Suggested tricks debugging Faster RCNN

I am training Faster R CNN on custom coco datasets… via this tutorial – TorchVision Object Detection Finetuning Tutorial — PyTorch Tutorials 2.2.0+cu121 documentation
and my loss function is getting down into roughly 1.xx. I then test with some test data, and see a few boxes drawn that are very very wrong and with low confidence scores < .20 … when usually I want to see confidence in >.90

How should I proceed to debug my training/testing ?

Ideas I have so far :

  • simplify my problem with a simpler dataset and test again
  • look into my training loss decay to see if I can do better

My loss rate seems to go very very small eventually… I am training a simple step decay of 15, max epochs 400, 674 images in the training set
lr: 0.000000

  • look at the random images of the groundtruth somewhere in the training, and verify the downsampling/transforms are not breaking the labels/data
  • switch around to different networks (currently only using resnet50 + resnet101)
    *fiddle with hyper parameters like the NMS thresholds, overlap thresholds… based on what I expect the data labels to be, on inference (there should only over be 1 instance of a given class in the picture… for instance)

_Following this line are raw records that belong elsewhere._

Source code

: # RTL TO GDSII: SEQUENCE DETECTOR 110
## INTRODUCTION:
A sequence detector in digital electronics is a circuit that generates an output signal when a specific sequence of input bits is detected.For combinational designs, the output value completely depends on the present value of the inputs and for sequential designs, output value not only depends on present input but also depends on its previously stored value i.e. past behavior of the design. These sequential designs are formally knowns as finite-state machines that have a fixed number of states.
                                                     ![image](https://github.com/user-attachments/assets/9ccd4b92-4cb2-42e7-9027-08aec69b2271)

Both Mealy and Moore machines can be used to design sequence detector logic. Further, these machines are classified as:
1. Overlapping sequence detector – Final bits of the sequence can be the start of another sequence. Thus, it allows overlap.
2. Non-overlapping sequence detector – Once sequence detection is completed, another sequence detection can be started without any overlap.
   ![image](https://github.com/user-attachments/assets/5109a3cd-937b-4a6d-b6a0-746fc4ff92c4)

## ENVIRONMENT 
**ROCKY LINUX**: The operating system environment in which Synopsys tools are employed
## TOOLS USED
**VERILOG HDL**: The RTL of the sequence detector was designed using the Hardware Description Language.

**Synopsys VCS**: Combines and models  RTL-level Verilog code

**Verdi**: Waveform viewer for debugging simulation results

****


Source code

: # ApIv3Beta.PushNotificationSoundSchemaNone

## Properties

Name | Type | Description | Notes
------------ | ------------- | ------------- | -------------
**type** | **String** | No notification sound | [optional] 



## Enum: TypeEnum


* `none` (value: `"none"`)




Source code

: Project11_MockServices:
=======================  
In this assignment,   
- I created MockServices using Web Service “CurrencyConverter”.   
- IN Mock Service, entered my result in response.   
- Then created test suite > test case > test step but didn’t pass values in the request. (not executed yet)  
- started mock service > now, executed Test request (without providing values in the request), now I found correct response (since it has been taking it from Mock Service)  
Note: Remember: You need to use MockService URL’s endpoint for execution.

I’ve had success training prior custom implementations of Faster R CNN, but very much want to test/prove the upgrade to pytorch 1.5 and torchvision .4

How do you all get unstuck ? Feels like I first need to verify my code with the baseline… would that be the COCO 2017 dataset ?

Thank you!

Edit : Adding a snapshot of the tensorboard, running resnet50

1 Like

Have you found any solution yet?

Unfortunately not.

My next move, is to make a downsized problem set… with smaller resolution images which have a better chance of fully fitting within RAM with no downsampling…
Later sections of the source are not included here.